◆ EXERCISE DIRECTIONS ◆
Report only how many lines of the records contain the word "steps".

◆ THE INPUT ◆
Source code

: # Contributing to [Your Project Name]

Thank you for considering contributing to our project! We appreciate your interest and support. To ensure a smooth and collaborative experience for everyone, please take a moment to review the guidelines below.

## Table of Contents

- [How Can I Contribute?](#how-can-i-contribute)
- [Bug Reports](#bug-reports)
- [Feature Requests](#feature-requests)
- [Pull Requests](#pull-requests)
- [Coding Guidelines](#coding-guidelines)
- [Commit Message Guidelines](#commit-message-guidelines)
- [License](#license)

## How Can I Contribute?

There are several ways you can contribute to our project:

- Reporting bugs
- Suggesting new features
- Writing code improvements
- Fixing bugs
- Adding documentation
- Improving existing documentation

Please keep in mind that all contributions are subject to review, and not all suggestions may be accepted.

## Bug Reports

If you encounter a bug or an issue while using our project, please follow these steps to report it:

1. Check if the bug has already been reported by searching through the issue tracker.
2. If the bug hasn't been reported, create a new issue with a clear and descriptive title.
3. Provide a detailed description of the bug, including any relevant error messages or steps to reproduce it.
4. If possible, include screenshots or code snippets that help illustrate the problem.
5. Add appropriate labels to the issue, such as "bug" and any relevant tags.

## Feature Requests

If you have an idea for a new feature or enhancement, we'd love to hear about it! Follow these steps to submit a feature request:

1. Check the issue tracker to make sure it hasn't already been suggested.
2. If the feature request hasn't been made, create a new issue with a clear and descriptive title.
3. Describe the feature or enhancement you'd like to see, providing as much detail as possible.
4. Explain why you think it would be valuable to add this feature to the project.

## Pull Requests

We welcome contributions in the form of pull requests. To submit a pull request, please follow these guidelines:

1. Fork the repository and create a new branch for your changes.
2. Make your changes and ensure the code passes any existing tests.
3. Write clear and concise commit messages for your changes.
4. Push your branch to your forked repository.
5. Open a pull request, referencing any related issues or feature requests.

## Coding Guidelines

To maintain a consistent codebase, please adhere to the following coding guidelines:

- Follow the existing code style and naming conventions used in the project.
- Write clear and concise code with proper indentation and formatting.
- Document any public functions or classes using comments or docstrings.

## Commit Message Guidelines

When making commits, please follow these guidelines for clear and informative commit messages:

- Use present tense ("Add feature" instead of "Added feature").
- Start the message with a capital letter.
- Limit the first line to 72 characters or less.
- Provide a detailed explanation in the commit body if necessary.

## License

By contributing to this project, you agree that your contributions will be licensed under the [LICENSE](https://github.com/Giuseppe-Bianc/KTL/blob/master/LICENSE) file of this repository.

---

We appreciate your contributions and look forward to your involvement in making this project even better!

◆ OUTPUT OF THE TASK ◆
3